Exercise brief - Could you write out all the records once more, exactly?
.....
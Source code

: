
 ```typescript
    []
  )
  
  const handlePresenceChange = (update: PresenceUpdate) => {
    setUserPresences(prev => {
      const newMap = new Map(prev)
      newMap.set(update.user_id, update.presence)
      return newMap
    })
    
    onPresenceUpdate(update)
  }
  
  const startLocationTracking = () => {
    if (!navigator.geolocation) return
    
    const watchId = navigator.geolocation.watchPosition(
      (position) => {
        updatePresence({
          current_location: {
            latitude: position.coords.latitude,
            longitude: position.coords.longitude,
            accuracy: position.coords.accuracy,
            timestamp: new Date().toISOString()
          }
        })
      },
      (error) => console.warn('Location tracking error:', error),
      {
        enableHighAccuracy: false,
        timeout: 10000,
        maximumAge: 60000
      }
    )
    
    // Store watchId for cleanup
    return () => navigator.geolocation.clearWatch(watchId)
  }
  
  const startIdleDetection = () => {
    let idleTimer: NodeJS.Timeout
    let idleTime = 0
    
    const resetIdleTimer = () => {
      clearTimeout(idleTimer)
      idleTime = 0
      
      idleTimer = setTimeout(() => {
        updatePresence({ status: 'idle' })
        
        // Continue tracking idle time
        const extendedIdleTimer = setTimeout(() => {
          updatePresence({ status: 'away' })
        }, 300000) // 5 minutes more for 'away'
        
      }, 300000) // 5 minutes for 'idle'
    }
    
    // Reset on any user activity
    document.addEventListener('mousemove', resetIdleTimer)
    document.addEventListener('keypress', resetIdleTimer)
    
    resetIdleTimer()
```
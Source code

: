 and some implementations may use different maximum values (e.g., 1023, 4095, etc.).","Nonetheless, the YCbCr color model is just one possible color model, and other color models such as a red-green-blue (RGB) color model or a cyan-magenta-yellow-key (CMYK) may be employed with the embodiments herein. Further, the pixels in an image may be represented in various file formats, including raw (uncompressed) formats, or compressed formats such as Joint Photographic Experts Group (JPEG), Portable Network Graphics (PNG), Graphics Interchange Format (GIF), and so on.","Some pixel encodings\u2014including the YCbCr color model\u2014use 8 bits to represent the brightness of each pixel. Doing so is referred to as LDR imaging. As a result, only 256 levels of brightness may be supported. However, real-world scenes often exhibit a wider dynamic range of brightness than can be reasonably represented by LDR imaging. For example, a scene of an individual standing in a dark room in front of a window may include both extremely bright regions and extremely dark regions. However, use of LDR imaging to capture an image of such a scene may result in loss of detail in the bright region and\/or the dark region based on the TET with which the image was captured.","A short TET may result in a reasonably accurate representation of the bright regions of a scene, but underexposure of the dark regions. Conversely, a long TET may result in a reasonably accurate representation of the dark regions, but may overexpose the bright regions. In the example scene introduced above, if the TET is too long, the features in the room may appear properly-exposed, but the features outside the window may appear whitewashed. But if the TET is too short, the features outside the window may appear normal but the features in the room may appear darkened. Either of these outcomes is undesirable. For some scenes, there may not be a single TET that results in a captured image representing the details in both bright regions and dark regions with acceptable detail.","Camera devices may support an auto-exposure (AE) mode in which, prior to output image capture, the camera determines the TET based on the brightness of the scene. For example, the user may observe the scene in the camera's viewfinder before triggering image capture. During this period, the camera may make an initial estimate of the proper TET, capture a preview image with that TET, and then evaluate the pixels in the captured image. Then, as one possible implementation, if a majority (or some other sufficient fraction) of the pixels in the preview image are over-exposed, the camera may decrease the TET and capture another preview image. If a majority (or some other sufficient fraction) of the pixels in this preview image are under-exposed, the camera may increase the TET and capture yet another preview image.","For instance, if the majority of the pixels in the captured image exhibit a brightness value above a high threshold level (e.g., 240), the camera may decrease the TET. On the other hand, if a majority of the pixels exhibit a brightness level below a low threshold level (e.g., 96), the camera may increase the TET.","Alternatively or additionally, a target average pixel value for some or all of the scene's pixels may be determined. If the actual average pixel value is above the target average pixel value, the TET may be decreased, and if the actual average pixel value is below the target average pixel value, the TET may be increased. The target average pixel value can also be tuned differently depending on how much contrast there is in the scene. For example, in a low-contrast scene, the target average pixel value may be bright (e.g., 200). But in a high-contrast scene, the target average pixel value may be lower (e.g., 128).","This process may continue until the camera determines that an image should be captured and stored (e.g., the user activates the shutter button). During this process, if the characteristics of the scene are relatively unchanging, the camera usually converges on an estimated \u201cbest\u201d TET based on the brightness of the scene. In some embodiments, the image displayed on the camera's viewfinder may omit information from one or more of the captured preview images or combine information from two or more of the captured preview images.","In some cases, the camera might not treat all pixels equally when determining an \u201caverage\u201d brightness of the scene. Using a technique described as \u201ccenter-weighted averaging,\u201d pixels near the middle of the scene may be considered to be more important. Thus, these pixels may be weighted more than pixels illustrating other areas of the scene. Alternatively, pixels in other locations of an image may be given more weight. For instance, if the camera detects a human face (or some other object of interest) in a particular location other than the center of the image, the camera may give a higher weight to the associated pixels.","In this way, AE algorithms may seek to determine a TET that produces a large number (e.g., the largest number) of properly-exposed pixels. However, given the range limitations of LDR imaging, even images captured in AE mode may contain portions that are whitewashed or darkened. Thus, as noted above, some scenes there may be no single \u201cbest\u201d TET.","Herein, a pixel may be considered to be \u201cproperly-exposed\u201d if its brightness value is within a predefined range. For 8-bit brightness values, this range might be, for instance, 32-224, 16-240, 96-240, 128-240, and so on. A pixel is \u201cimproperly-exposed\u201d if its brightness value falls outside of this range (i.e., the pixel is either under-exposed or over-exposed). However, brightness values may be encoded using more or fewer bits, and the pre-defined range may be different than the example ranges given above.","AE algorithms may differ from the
.....
Response box -
Source code

:
 ```typescript
    []
  )
  
  const handlePresenceChange = (update: PresenceUpdate) => {
    setUserPresences(prev => {
      const newMap = new Map(prev)
      newMap.set(update.user_id, update.presence)
      return newMap
    })
    
    onPresenceUpdate(update)
  }
  
  const startLocationTracking = () => {
    if (!navigator.geolocation) return
    
    const watchId = navigator.geolocation.watchPosition(
      (position) => {
        updatePresence({
          current_location: {
            latitude: position.coords.latitude,
            longitude: position.coords.longitude,
            accuracy: position.coords.accuracy,
            timestamp: new Date().toISOString()
          }
        })
      },
      (error) => console.warn('Location tracking error:', error),
      {
        enableHighAccuracy: false,
        timeout: 10000,
        maximumAge: 60000
      }
    )
    
    // Store watchId for cleanup
    return () => navigator.geolocation.clearWatch(watchId)
  }
  
  const startIdleDetection = () => {
    let idleTimer: NodeJS.Timeout
    let idleTime = 0
    
    const resetIdleTimer = () => {
      clearTimeout(idleTimer)
      idleTime = 0
      
      idleTimer = setTimeout(() => {
        updatePresence({ status: 'idle' })
        
        // Continue tracking idle time
        const extendedIdleTimer = setTimeout(() => {
          updatePresence({ status: 'away' })
        }, 300000) // 5 minutes more for 'away'
        
      }, 300000) // 5 minutes for 'idle'
    }
    
    // Reset on any user activity
    document.addEventListener('mousemove', resetIdleTimer)
    document.addEventListener('keypress', resetIdleTimer)
    
    resetIdleTimer()
```
Source code

: and some implementations may use different maximum values (e.g., 1023, 4095, etc.).","Nonetheless, the YCbCr color model is just one possible color model, and other color models such as a red-green-blue (RGB) color model or a cyan-magenta-yellow-key (CMYK) may be employed with the embodiments herein. Further, the pixels in an image may be represented in various file formats, including raw (uncompressed) formats, or compressed formats such as Joint Photographic Experts Group (JPEG), Portable Network Graphics (PNG), Graphics Interchange Format (GIF), and so on.","Some pixel encodings\u2014including the YCbCr color model\u2014use 8 bits to represent the brightness of each pixel. Doing so is referred to as LDR imaging. As a result, only 256 levels of brightness may be supported. However, real-world scenes often exhibit a wider dynamic range of brightness than can be reasonably represented by LDR imaging. For example, a scene of an individual standing in a dark room in front of a window may include both extremely bright regions and extremely dark regions. However, use of LDR imaging to capture an image of such a scene may result in loss of detail in the bright region and\/or the dark region based on the TET with which the image was captured.","A short TET may result in a reasonably accurate representation of the bright regions of a scene, but underexposure of the dark regions. Conversely, a long TET may result in a reasonably accurate representation of the dark regions, but may overexpose the bright regions. In the example scene introduced above, if the TET is too long, the features in the room may appear properly-exposed, but the features outside the window may appear whitewashed. But if the TET is too short, the features outside the window may appear normal but the features in the room may appear darkened. Either of these outcomes is undesirable. For some scenes, there may not be a single TET that results in a captured image representing the details in both bright regions and dark regions with acceptable detail.","Camera devices may support an auto-exposure (AE) mode in which, prior to output image capture, the camera determines the TET based on the brightness of the scene. For example, the user may observe the scene in the camera's viewfinder before triggering image capture. During this period, the camera may make an initial estimate of the proper TET, capture a preview image with that TET, and then evaluate the pixels in the captured image. Then, as one possible implementation, if a majority (or some other sufficient fraction) of the pixels in the preview image are over-exposed, the camera may decrease the TET and capture another preview image. If a majority (or some other sufficient fraction) of the pixels in this preview image are under-exposed, the camera may increase the TET and capture yet another preview image.","For instance, if the majority of the pixels in the captured image exhibit a brightness value above a high threshold level (e.g., 240), the camera may decrease the TET. On the other hand, if a majority of the pixels exhibit a brightness level below a low threshold level (e.g., 96), the camera may increase the TET.","Alternatively or additionally, a target average pixel value for some or all of the scene's pixels may be determined. If the actual average pixel value is above the target average pixel value, the TET may be decreased, and if the actual average pixel value is below the target average pixel value, the TET may be increased. The target average pixel value can also be tuned differently depending on how much contrast there is in the scene. For example, in a low-contrast scene, the target average pixel value may be bright (e.g., 200). But in a high-contrast scene, the target average pixel value may be lower (e.g., 128).","This process may continue until the camera determines that an image should be captured and stored (e.g., the user activates the shutter button). During this process, if the characteristics of the scene are relatively unchanging, the camera usually converges on an estimated \u201cbest\u201d TET based on the brightness of the scene. In some embodiments, the image displayed on the camera's viewfinder may omit information from one or more of the captured preview images or combine information from two or more of the captured preview images.","In some cases, the camera might not treat all pixels equally when determining an \u201caverage\u201d brightness of the scene. Using a technique described as \u201ccenter-weighted averaging,\u201d pixels near the middle of the scene may be considered to be more important. Thus, these pixels may be weighted more than pixels illustrating other areas of the scene. Alternatively, pixels in other locations of an image may be given more weight. For instance, if the camera detects a human face (or some other object of interest) in a particular location other than the center of the image, the camera may give a higher weight to the associated pixels.","In this way, AE algorithms may seek to determine a TET that produces a large number (e.g., the largest number) of properly-exposed pixels. However, given the range limitations of LDR imaging, even images captured in AE mode may contain portions that are whitewashed or darkened. Thus, as noted above, some scenes there may be no single \u201cbest\u201d TET.","Herein, a pixel may be considered to be \u201cproperly-exposed\u201d if its brightness value is within a predefined range. For 8-bit brightness values, this range might be, for instance, 32-224, 16-240, 96-240, 128-240, and so on. A pixel is \u201cimproperly-exposed\u201d if its brightness value falls outside of this range (i.e., the pixel is either under-exposed or over-exposed). However, brightness values may be encoded using more or fewer bits, and the pre-defined range may be different than the example ranges given above.","AE algorithms may differ from the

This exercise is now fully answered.